Please report, as a single number, how many lines in the entries include the string "gana".

++++ Data supplied ++++

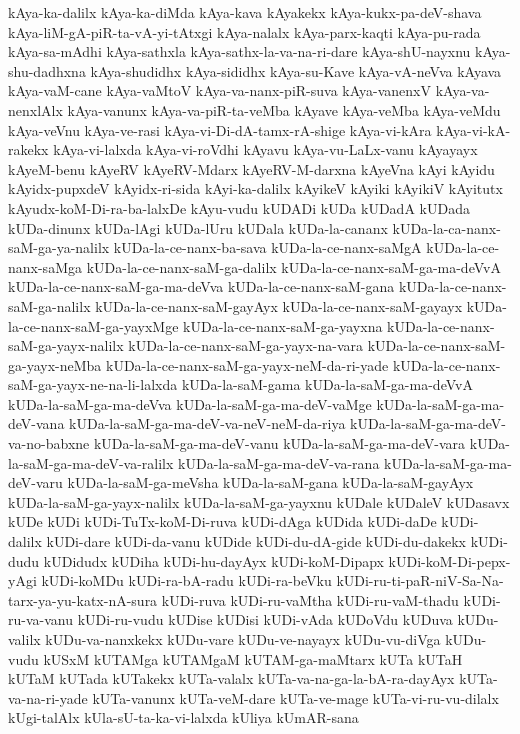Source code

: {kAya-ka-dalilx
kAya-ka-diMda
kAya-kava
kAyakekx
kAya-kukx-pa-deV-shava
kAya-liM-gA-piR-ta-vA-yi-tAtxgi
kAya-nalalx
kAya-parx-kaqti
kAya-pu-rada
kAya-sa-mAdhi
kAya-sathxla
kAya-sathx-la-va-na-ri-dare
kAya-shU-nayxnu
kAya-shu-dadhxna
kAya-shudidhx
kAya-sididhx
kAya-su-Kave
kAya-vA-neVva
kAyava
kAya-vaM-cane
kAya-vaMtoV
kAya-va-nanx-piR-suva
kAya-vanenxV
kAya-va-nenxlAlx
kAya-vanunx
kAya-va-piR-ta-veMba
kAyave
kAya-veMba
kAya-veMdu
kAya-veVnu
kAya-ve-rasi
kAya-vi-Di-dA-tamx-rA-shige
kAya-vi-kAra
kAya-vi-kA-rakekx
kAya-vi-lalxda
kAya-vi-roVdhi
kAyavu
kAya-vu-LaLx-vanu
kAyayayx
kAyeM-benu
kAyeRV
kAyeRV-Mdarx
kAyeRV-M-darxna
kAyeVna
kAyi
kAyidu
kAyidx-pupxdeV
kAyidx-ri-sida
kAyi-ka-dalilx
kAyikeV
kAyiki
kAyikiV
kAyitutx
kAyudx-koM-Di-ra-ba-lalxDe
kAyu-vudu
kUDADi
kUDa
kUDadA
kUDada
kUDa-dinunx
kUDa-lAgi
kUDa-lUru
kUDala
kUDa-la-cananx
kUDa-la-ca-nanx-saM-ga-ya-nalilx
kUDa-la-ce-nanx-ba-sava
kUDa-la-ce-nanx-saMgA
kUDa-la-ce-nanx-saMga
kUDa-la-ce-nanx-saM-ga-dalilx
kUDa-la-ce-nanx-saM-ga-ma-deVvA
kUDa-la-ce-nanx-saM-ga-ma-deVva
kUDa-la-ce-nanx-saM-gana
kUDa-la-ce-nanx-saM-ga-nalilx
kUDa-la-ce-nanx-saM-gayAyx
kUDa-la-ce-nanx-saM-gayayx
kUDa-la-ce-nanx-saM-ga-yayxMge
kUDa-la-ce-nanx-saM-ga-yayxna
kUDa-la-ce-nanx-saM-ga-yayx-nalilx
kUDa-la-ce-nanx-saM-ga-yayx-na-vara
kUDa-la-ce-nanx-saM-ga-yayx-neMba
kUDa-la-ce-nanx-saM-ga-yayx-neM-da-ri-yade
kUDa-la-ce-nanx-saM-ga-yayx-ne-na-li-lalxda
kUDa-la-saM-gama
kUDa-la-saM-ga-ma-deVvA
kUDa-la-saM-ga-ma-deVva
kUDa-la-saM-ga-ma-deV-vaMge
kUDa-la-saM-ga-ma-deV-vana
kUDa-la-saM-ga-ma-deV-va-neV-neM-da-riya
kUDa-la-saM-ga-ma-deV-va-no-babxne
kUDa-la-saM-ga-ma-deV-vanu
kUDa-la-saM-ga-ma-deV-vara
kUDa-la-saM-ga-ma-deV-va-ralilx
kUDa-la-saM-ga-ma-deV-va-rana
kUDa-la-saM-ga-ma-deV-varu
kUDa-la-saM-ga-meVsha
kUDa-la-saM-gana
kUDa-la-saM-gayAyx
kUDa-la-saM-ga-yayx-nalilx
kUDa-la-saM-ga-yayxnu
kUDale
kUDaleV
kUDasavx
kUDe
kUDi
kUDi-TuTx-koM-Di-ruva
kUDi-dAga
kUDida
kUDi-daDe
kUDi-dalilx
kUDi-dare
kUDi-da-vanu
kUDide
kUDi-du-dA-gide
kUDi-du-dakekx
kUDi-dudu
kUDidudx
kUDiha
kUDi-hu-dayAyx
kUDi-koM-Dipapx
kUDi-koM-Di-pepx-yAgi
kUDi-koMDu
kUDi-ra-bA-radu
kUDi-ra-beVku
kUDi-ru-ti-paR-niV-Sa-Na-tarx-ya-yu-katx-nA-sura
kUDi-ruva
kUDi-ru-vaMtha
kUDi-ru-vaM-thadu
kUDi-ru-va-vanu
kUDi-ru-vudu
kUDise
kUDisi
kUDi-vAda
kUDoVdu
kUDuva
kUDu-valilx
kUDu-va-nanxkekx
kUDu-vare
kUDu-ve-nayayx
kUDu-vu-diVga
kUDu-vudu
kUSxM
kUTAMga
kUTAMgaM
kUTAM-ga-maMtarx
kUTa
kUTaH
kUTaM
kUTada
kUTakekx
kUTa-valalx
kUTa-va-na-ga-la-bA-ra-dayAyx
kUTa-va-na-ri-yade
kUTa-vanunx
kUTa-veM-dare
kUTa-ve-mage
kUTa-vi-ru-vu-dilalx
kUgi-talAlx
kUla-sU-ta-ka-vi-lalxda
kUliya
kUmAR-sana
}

++++

[Solution to the problem] 2